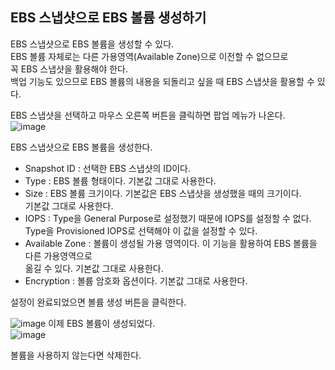 ## EBS 스냅샷으로 EBS 볼륨 생성하기
EBS 스냅샷으로 EBS 볼륨을 생성할 수 있다.  
EBS 볼륨 자체로는 다른 가용영역(Available Zone)으로 이전할 수 없으므로  
꼭 EBS 스냅샷을 활용해야 한다.  
백업 기능도 있으므로 EBS 볼륨의 내용을 되돌리고 싶을 때 EBS 스냅샷을 활용할 수 있다.  
  
EBS 스냅샷을 선택하고 마우스 오른쪽 버튼을 클릭하면 팝업 메뉴가 나온다.  
![image](https://user-images.githubusercontent.com/33191974/137572840-ae94ca51-1f7f-4683-a5e7-9c0d8152a03a.png)  

EBS 스냅샷으로 EBS 볼륨을 생성한다.  
- Snapshot ID : 선택한 EBS 스냅샷의 ID이다.  
- Type : EBS 볼륨 형태이다. 기본값 그대로 사용한다.  
- Size : EBS 볼륨 크기이다. 기본값은 EBS 스냅샷을 생성했을 때의 크기이다.  
         기본값 그대로 사용한다.  
- IOPS : Type을 General Purpose로 설정했기 때문에 IOPS를 설정할 수 없다.  
         Type을 Provisioned IOPS로 선택해야 이 값을 설정할 수 있다.  
- Available Zone : 볼륨이 생성될 가용 영역이다. 이 기능을 활용하여 EBS 볼륨을 다른 가용영역으로  
                   옮길 수 있다. 기본값 그대로 사용한다.  
- Encryption : 볼륨 암호화 옵션이다. 기본값 그대로 사용한다.  

설정이 완료되었으면 볼륨 생성 버튼을 클릭한다. 

![image](https://user-images.githubusercontent.com/33191974/137573090-774a2d16-e845-4d53-bda1-c6bffb1395eb.png)
이제 EBS 볼륨이 생성되었다.  
![image](https://user-images.githubusercontent.com/33191974/137573182-6c05f826-9f47-4623-a6c9-ef8d85168802.png)

볼륨을 사용하지 않는다면 삭제한다.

● **EXERCISE OBJECTIVE**: When you retype the records, keep every word exactly as written and exclude the pictures.

● **SOLUTION FOR THIS PROBLEM**:
 ## EBS 스냅샷으로 EBS 볼륨 생성하기
EBS 스냅샷으로 EBS 볼륨을 생성할 수 있다.  
EBS 볼륨 자체로는 다른 가용영역(Available Zone)으로 이전할 수 없으므로  
꼭 EBS 스냅샷을 활용해야 한다.  
백업 기능도 있으므로 EBS 볼륨의 내용을 되돌리고 싶을 때 EBS 스냅샷을 활용할 수 있다.  
  
EBS 스냅샷을 선택하고 마우스 오른쪽 버튼을 클릭하면 팝업 메뉴가 나온다.  
![image](https://user-images.githubusercontent.com/33191974/137572840-ae94ca51-1f7f-4683-a5e7-9c0d8152a03a.png)  

EBS 스냅샷으로 EBS 볼륨을 생성한다.  
- Snapshot ID : 선택한 EBS 스냅샷의 ID이다.  
- Type : EBS 볼륨 형태이다. 기본값 그대로 사용한다.  
- Size : EBS 볼륨 크기이다. 기본값은 EBS 스냅샷을 생성했을 때의 크기이다.  
         기본값 그대로 사용한다.  
- IOPS : Type을 General Purpose로 설정했기 때문에 IOPS를 설정할 수 없다.  
         Type을 Provisioned IOPS로 선택해야 이 값을 설정할 수 있다.  
- Available Zone : 볼륨이 생성될 가용 영역이다. 이 기능을 활용하여 EBS 볼륨을 다른 가용영역으로  
                   옮길 수 있다. 기본값 그대로 사용한다.  
- Encryption : 볼륨 암호화 옵션이다. 기본값 그대로 사용한다.  

설정이 완료되었으면 볼륨 생성 버튼을 클릭한다. 

![image](https://user-images.githubusercontent.com/33191974/137573090-774a2d16-e845-4d53-bda1-c6bffb1395eb.png)
이제 EBS 볼륨이 생성되었다.  
![image](https://user-images.githubusercontent.com/33191974/137573182-6c05f826-9f47-4623-a6c9-ef8d85168802.png)

볼륨을 사용하지 않는다면 삭제한다.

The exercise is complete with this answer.